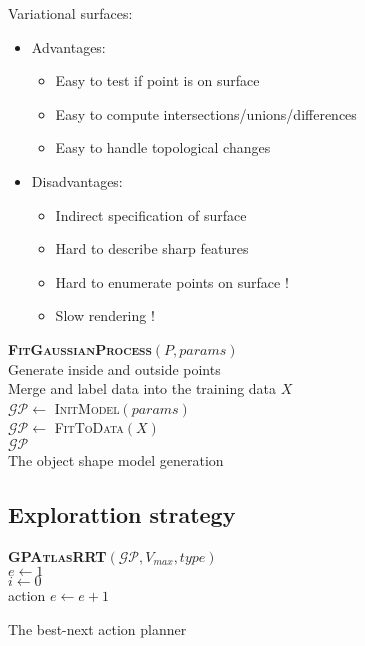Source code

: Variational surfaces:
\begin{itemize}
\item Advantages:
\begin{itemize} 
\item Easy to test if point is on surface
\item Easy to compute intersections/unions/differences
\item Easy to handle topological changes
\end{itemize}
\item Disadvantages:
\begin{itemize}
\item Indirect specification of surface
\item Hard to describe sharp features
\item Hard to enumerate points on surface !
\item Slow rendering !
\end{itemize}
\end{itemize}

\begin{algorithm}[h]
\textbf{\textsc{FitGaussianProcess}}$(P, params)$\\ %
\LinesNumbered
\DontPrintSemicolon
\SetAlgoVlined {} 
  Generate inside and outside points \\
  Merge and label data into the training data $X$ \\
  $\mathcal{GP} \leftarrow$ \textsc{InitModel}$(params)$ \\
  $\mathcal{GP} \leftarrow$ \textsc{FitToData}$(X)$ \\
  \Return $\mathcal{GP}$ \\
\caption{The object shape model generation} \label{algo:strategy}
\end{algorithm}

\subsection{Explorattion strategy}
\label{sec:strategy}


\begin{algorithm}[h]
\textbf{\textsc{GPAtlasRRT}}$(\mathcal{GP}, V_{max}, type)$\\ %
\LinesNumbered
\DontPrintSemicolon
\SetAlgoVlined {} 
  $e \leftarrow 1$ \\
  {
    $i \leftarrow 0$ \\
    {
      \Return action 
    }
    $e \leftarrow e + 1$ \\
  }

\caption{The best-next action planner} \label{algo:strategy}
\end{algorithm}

☆ ☆ ☆

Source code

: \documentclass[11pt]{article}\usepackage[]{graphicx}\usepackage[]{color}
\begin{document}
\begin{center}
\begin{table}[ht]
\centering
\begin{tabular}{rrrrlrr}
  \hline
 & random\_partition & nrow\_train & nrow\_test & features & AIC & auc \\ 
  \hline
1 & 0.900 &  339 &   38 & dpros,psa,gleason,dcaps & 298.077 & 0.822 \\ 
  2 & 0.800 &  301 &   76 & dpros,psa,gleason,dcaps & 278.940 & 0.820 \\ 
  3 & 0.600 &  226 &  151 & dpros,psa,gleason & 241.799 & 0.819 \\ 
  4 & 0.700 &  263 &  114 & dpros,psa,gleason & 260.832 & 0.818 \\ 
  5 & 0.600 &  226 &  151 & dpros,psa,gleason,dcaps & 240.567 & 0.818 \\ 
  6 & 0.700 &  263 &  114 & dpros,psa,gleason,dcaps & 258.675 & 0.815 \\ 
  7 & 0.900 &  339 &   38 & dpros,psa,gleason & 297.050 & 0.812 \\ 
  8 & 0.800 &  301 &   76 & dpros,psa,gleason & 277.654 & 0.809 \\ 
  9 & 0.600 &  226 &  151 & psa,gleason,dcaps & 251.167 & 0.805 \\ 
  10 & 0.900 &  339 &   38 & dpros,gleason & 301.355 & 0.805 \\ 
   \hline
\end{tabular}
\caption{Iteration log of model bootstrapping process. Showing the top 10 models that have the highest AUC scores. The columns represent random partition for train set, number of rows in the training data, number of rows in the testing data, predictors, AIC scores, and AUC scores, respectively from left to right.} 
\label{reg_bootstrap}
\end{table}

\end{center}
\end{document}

☆ ☆ ☆

● DESCRIPTION OF THE TASK:
Each line holding "action" should be copied from the material above.

● FINISHED TASK:
      \Return action 
\caption{The best-next action planner} \label{algo:strategy}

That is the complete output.